Previous reports of the effect of dietary carbohydrate restriction on glucose excursion were limited to evaluation by the glucose tolerance test (Himsworth 1940; Wang et al. 1999; Numao et al. 2012). There were unclear points on the influence on glucose metabolism in actual dietary life. The present study by CGM showed that after extreme restriction of carbohydrate, an influence on the blood glucose variability persisted for at least 24 hours in healthy subjects. After dietary carbohydrate restriction for one day, the glucose fluctuation on the following day after the LC/HF diet increased significantly, compared with the fluctuations on days after the ingestion of an NC diet. In particular, the postprandial glucose levels were elevated after breakfast and dinner.
Some researchers have examined glucose loading as a possible cause of the blood glucose fluctuations (Randle et al. 1963; Anderson and Herman 1975; Wang et al. 1999; Numao et al. 2012). Numao et al. (2012) observed that early insulin secretion was lower and post-load blood glucose levels and plasma glucagon-like peptide 1 (GLP-1) levels were higher after the consumption of a low-carbohydrate/high-fat diet for 3 days, compared with those after the consumption of a normal carbohydrate/fat diet for 3 days. Previous studies have indicated that the plasma FFA levels also increase after dietary carbohydrate restriction and that this increase in the FFA levels might be associated with exaggerated post-load blood glucose excursions (Randle et al. 1963; Wang et al. 1999). Anderson and Herman (1975) have suggested that the high fat content associated with low-carbohydrate diets is responsible for the deterioration in the post-load blood glucose levels, rather than the low-carbohydrate content of these diets. Considering these prior studies, both insulin resistance caused by a high FFA plasma level and a decrease in first-phase insulin secretion after a LC/HF diet might have induced the glucose fluctuations observed in this study.
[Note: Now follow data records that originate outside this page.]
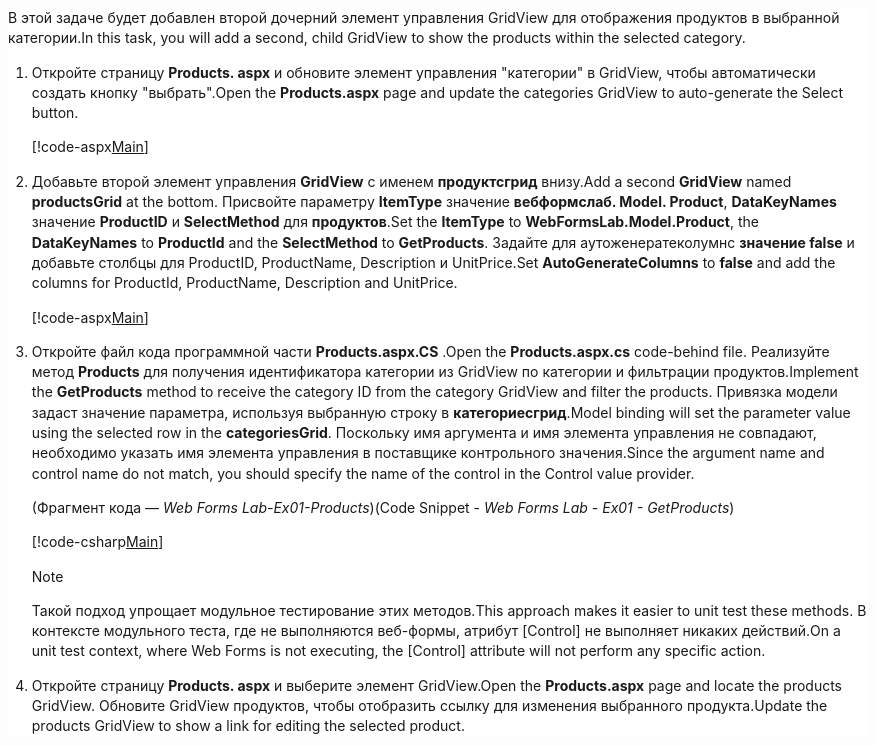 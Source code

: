 <span data-ttu-id="b30db-261">В этой задаче будет добавлен второй дочерний элемент управления GridView для отображения продуктов в выбранной категории.</span><span class="sxs-lookup"><span data-stu-id="b30db-261">In this task, you will add a second, child GridView to show the products within the selected category.</span></span>

1. <span data-ttu-id="b30db-262">Откройте страницу **Products. aspx** и обновите элемент управления "категории" в GridView, чтобы автоматически создать кнопку "выбрать".</span><span class="sxs-lookup"><span data-stu-id="b30db-262">Open the **Products.aspx** page and update the categories GridView to auto-generate the Select button.</span></span>

    [!code-aspx[Main](whats-new-in-web-forms-in-aspnet-45/samples/sample15.aspx)]
2. <span data-ttu-id="b30db-263">Добавьте второй элемент управления **GridView** с именем **продуктсгрид** внизу.</span><span class="sxs-lookup"><span data-stu-id="b30db-263">Add a second **GridView** named **productsGrid** at the bottom.</span></span> <span data-ttu-id="b30db-264">Присвойте параметру **ItemType** значение **вебформслаб. Model. Product**, **DataKeyNames** значение **ProductID** и **SelectMethod** для **продуктов**.</span><span class="sxs-lookup"><span data-stu-id="b30db-264">Set the **ItemType** to **WebFormsLab.Model.Product**, the **DataKeyNames** to **ProductId** and the **SelectMethod** to **GetProducts**.</span></span> <span data-ttu-id="b30db-265">Задайте для аутоженератеколумнс **значение false** и добавьте столбцы для ProductID, ProductName, Description и UnitPrice.</span><span class="sxs-lookup"><span data-stu-id="b30db-265">Set **AutoGenerateColumns** to **false** and add the columns for ProductId, ProductName, Description and UnitPrice.</span></span>

    [!code-aspx[Main](whats-new-in-web-forms-in-aspnet-45/samples/sample16.aspx)]
3. <span data-ttu-id="b30db-266">Откройте файл кода программной части **Products.aspx.CS** .</span><span class="sxs-lookup"><span data-stu-id="b30db-266">Open the **Products.aspx.cs** code-behind file.</span></span> <span data-ttu-id="b30db-267">Реализуйте метод **Products** для получения идентификатора категории из GridView по категории и фильтрации продуктов.</span><span class="sxs-lookup"><span data-stu-id="b30db-267">Implement the **GetProducts** method to receive the category ID from the category GridView and filter the products.</span></span> <span data-ttu-id="b30db-268">Привязка модели задаст значение параметра, используя выбранную строку в **категориесгрид**.</span><span class="sxs-lookup"><span data-stu-id="b30db-268">Model binding will set the parameter value using the selected row in the **categoriesGrid**.</span></span> <span data-ttu-id="b30db-269">Поскольку имя аргумента и имя элемента управления не совпадают, необходимо указать имя элемента управления в поставщике контрольного значения.</span><span class="sxs-lookup"><span data-stu-id="b30db-269">Since the argument name and control name do not match, you should specify the name of the control in the Control value provider.</span></span>

    <span data-ttu-id="b30db-270">(Фрагмент кода — *Web Forms Lab-Ex01-Products*)</span><span class="sxs-lookup"><span data-stu-id="b30db-270">(Code Snippet - *Web Forms Lab - Ex01 - GetProducts*)</span></span>

    [!code-csharp[Main](whats-new-in-web-forms-in-aspnet-45/samples/sample17.cs)]

    > [!NOTE]
    > <span data-ttu-id="b30db-271">Такой подход упрощает модульное тестирование этих методов.</span><span class="sxs-lookup"><span data-stu-id="b30db-271">This approach makes it easier to unit test these methods.</span></span> <span data-ttu-id="b30db-272">В контексте модульного теста, где не выполняются веб-формы, атрибут [Control] не выполняет никаких действий.</span><span class="sxs-lookup"><span data-stu-id="b30db-272">On a unit test context, where Web Forms is not executing, the [Control] attribute will not perform any specific action.</span></span>
4. <span data-ttu-id="b30db-273">Откройте страницу **Products. aspx** и выберите элемент GridView.</span><span class="sxs-lookup"><span data-stu-id="b30db-273">Open the **Products.aspx** page and locate the products GridView.</span></span> <span data-ttu-id="b30db-274">Обновите GridView продуктов, чтобы отобразить ссылку для изменения выбранного продукта.</span><span class="sxs-lookup"><span data-stu-id="b30db-274">Update the products GridView to show a link for editing the selected product.</span></span>
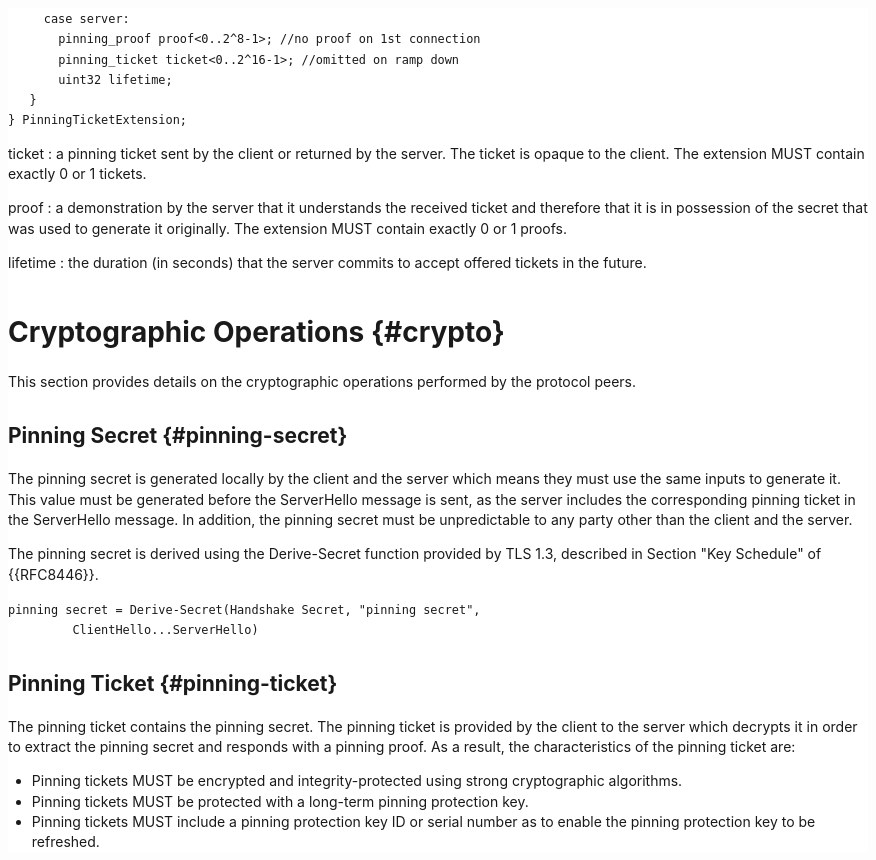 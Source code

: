          case server:
           pinning_proof proof<0..2^8-1>; //no proof on 1st connection
           pinning_ticket ticket<0..2^16-1>; //omitted on ramp down
           uint32 lifetime;
       }
    } PinningTicketExtension;

ticket
: a pinning ticket sent by the client or returned by the server. The
ticket is opaque to the client. The extension MUST contain exactly 0 or
1 tickets.

proof
: a demonstration by the server that it understands the received ticket
and therefore that it is in possession of the secret that was used to
generate it originally.  The extension MUST contain exactly 0 or 1
proofs.

lifetime
: the duration (in seconds) that the server commits to accept offered
tickets in the future.

# Cryptographic Operations {#crypto}

This section provides details on the cryptographic operations performed
by the protocol peers.

## Pinning Secret {#pinning-secret}

The pinning secret is generated locally by the client and the server
which means they must use the same inputs to generate it. This value
must be generated before the ServerHello message is sent, as the server
includes the corresponding pinning ticket in the ServerHello message. In
addition, the pinning secret must be unpredictable to any party other
than the client and the server.

The pinning secret is derived using the Derive-Secret function provided
by TLS 1.3, described in Section "Key Schedule" of {{RFC8446}}.

    pinning secret = Derive-Secret(Handshake Secret, "pinning secret",
             ClientHello...ServerHello)

## Pinning Ticket {#pinning-ticket}

The pinning ticket contains the pinning secret. The pinning ticket is
provided by the client to the server which decrypts it in order to
extract the pinning secret and responds with a pinning proof.  As a
result, the characteristics of the pinning ticket are:

* Pinning tickets MUST be encrypted and integrity-protected using strong
cryptographic algorithms.
* Pinning tickets MUST be protected with a long-term pinning protection
key.
* Pinning tickets MUST include a pinning protection key ID or serial
number as to enable the pinning protection key to be refreshed.
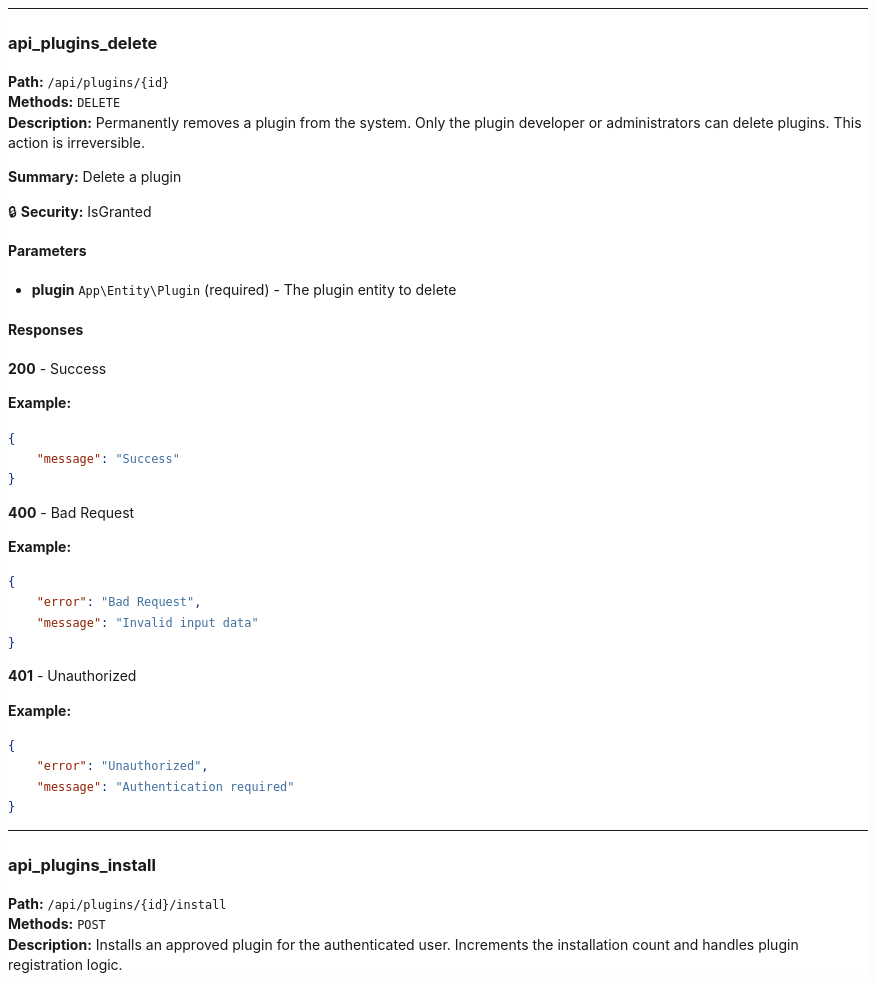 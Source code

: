 
---

### api_plugins_delete

**Path:** `/api/plugins/{id}`  
**Methods:** `DELETE`  
**Description:** Permanently removes a plugin from the system. Only the plugin developer
or administrators can delete plugins. This action is irreversible.

**Summary:** Delete a plugin

🔒 **Security:** IsGranted

#### Parameters

- **plugin** `App\Entity\Plugin` (required) - The plugin entity to delete

#### Responses

**200** - Success

**Example:**

```json
{
    "message": "Success"
}
```

**400** - Bad Request

**Example:**

```json
{
    "error": "Bad Request",
    "message": "Invalid input data"
}
```

**401** - Unauthorized

**Example:**

```json
{
    "error": "Unauthorized",
    "message": "Authentication required"
}
```


---

### api_plugins_install

**Path:** `/api/plugins/{id}/install`  
**Methods:** `POST`  
**Description:** Installs an approved plugin for the authenticated user. Increments the
installation count and handles plugin registration logic.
In our results, the AUC/4h/140 after lunch was equivalent on D2 and D4, unlike after breakfast and dinner. According to studies using CGM in patients with type 2 diabetes, exercise significantly decreases the postprandial glucose level, but not the fasting glucose level (MacLeod et al. 2013). Although we did not evaluate the subjects’ activity levels, glucose fluctuations after lunch might be more strongly affected by daytime activity.
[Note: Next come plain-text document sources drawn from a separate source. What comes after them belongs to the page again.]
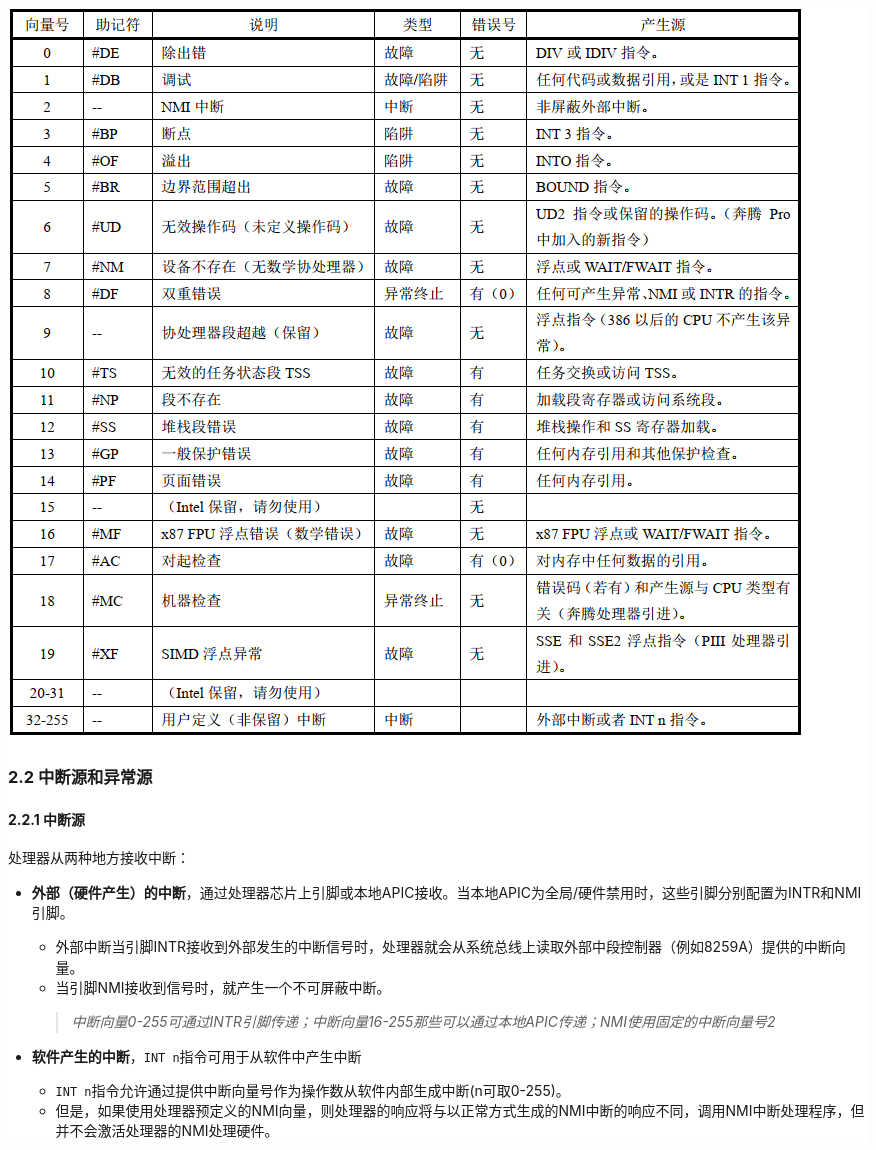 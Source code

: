 ![中断向量](../images/中断向量.png)

### 2.2 中断源和异常源

#### 2.2.1 中断源
处理器从两种地方接收中断：

- **外部（硬件产生）的中断**，通过处理器芯片上引脚或本地APIC接收。当本地APIC为全局/硬件禁用时，这些引脚分别配置为INTR和NMI引脚。
  - 外部中断当引脚INTR接收到外部发生的中断信号时，处理器就会从系统总线上读取外部中段控制器（例如8259A）提供的中断向量。
  - 当引脚NMI接收到信号时，就产生一个不可屏蔽中断。
  
  >*中断向量0-255可通过INTR引脚传递；中断向量16-255那些可以通过本地APIC传递；NMI使用固定的中断向量号2*

- **软件产生的中断**，`INT n`指令可用于从软件中产生中断
  - `INT n`指令允许通过提供中断向量号作为操作数从软件内部生成中断(n可取0-255)。
  - 但是，如果使用处理器预定义的NMI向量，则处理器的响应将与以正常方式生成的NMI中断的响应不同，调用NMI中断处理程序，但并不会激活处理器的NMI处理硬件。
Postprandial hyperglycemia has been reported to be a risk factor for cardiovascular events in non-diabetic patients (Tominaga et al. 1999) as well as diabetic patients (Ceriello et al. 2004). Hyperglycemia after glucose loading has been reported to inhibit endothelial flow-mediated dilatation (FMD), which is a measure of the endothelial function that is used to evaluate the cardiovascular risk. Suppression of FMD has been reported by oral glucose loading in subjects with impaired glucose tolerance or diabetes (Kawano et al. 1999) and normal glucose tolerance (Title et al. 2000). In this study, a diet with extreme change in dietary carbohydrate and fat content induced greater blood glucose excursions than a balanced-nutrient diet. These findings suggest that extreme changes in the dietary nutrient balance could induce higher blood glucose fluctuation and have adverse effects in daily life. It also suggests that if an extremely low-carbohydrate diet is stopped abruptly, it could cause a larger degree of postprandial hyperglycemia than an ordinary diet. A gradual re-increase in glucose would probably prevent postprandial hyperglycemia after an extremely low-carbohydrate diet.
This study had several limitations. First, we did not observe the changes in the levels of the insulin, C-peptide, GLP-1, and FFA, and could not assess whether the increase in the postprandial blood glucose levels on the day after carbohydrate restriction was caused by a decrease in insulin secretion or increase in insulin resistance. However, considering the previous studies mentioned above, both elements would affect this result. Second, we did not conduct a glucose tolerance test in the subjects before they were enrolled in this study. Although none of the subjects had a history of diabetes and all of them had HbA1c levels within the normal range (Table 1), we could not distinguish whether the glucose tolerance of the participants was normal or impaired. Third, the observation period was relatively short. An appropriate observation period should include the term during which the influence of the glucose fluctuation recovers after an LC/HF diet. Finally the number of subjects was also small. A larger sample size is needed to compare differences between the sexes. However, we are the first to precisely investigate, by CGM, the around 24-hours effect of a LC/HF diet on the blood glucose profile.
In conclusion, low-carbohydrate/high-fat diets, even for a short duration, can induce increasing blood glucose fluctuations that lasted for at least all of the following day in actual dietary life. Specifically, we found significant increases in the 24-hour SD, MAGE, AUC/4h/140 after breakfast and dinner, and the AUC above the mean blood glucose level plus one SD on the following day after the ingestion of an LC/HF diet, compared with those values on the day after the ingestion of an NC diet.
Further studies on a larger number of subjects and precise glucose and hormonal investigations with varying carbohydrate contents in the test meals are required to confirm the influence of low-carbohydrate/high-fat diets on the blood glucose fluctuation.